-- Materials provided follows --
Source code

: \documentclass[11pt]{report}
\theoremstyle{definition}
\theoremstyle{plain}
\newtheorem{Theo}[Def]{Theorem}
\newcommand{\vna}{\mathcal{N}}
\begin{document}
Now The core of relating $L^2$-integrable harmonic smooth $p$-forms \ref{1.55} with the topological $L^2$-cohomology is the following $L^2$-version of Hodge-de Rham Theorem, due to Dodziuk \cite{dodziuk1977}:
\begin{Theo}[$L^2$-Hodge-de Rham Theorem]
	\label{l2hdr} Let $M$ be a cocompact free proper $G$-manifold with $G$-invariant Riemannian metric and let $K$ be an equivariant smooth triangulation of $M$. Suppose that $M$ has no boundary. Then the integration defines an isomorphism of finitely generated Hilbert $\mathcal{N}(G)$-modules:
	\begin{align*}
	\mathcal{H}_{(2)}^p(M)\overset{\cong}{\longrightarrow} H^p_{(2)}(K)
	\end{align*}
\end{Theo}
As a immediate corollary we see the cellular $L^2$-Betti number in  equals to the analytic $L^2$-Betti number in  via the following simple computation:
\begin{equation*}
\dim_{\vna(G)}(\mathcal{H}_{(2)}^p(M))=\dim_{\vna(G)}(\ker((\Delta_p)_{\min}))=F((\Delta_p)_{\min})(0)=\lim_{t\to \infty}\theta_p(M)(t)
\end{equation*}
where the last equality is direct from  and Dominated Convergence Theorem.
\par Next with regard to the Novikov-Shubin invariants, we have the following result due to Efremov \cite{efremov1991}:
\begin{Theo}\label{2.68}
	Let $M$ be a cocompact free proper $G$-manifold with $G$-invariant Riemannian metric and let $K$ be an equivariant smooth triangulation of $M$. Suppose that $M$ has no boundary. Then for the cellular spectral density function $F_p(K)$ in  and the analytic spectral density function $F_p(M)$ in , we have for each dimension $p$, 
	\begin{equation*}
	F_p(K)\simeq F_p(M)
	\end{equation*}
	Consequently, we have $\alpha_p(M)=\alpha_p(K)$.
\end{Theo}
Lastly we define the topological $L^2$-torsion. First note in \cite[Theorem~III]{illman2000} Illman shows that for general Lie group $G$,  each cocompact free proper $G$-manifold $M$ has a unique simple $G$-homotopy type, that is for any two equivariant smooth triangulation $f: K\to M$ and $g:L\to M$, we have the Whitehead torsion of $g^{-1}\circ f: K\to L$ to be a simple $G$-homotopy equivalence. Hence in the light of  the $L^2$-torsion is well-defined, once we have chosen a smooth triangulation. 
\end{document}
-- Materials provided concluded --
### Directions for this task:
Line by line, retype the data exactly as written.

### Response:
Source code

: \documentclass[11pt]{report}
\theoremstyle{definition}
\theoremstyle{plain}
\newtheorem{Theo}[Def]{Theorem}
\newcommand{\vna}{\mathcal{N}}
\begin{document}
Now The core of relating $L^2$-integrable harmonic smooth $p$-forms \ref{1.55} with the topological $L^2$-cohomology is the following $L^2$-version of Hodge-de Rham Theorem, due to Dodziuk \cite{dodziuk1977}:
\begin{Theo}[$L^2$-Hodge-de Rham Theorem]
	\label{l2hdr} Let $M$ be a cocompact free proper $G$-manifold with $G$-invariant Riemannian metric and let $K$ be an equivariant smooth triangulation of $M$. Suppose that $M$ has no boundary. Then the integration defines an isomorphism of finitely generated Hilbert $\mathcal{N}(G)$-modules:
	\begin{align*}
	\mathcal{H}_{(2)}^p(M)\overset{\cong}{\longrightarrow} H^p_{(2)}(K)
	\end{align*}
\end{Theo}
As a immediate corollary we see the cellular $L^2$-Betti number in  equals to the analytic $L^2$-Betti number in  via the following simple computation:
\begin{equation*}
\dim_{\vna(G)}(\mathcal{H}_{(2)}^p(M))=\dim_{\vna(G)}(\ker((\Delta_p)_{\min}))=F((\Delta_p)_{\min})(0)=\lim_{t\to \infty}\theta_p(M)(t)
\end{equation*}
where the last equality is direct from  and Dominated Convergence Theorem.
\par Next with regard to the Novikov-Shubin invariants, we have the following result due to Efremov \cite{efremov1991}:
\begin{Theo}\label{2.68}
	Let $M$ be a cocompact free proper $G$-manifold with $G$-invariant Riemannian metric and let $K$ be an equivariant smooth triangulation of $M$. Suppose that $M$ has no boundary. Then for the cellular spectral density function $F_p(K)$ in  and the analytic spectral density function $F_p(M)$ in , we have for each dimension $p$, 
	\begin{equation*}
	F_p(K)\simeq F_p(M)
	\end{equation*}
	Consequently, we have $\alpha_p(M)=\alpha_p(K)$.
\end{Theo}
Lastly we define the topological $L^2$-torsion. First note in \cite[Theorem~III]{illman2000} Illman shows that for general Lie group $G$,  each cocompact free proper $G$-manifold $M$ has a unique simple $G$-homotopy type, that is for any two equivariant smooth triangulation $f: K\to M$ and $g:L\to M$, we have the Whitehead torsion of $g^{-1}\circ f: K\to L$ to be a simple $G$-homotopy equivalence. Hence in the light of  the $L^2$-torsion is well-defined, once we have chosen a smooth triangulation. 
\end{document}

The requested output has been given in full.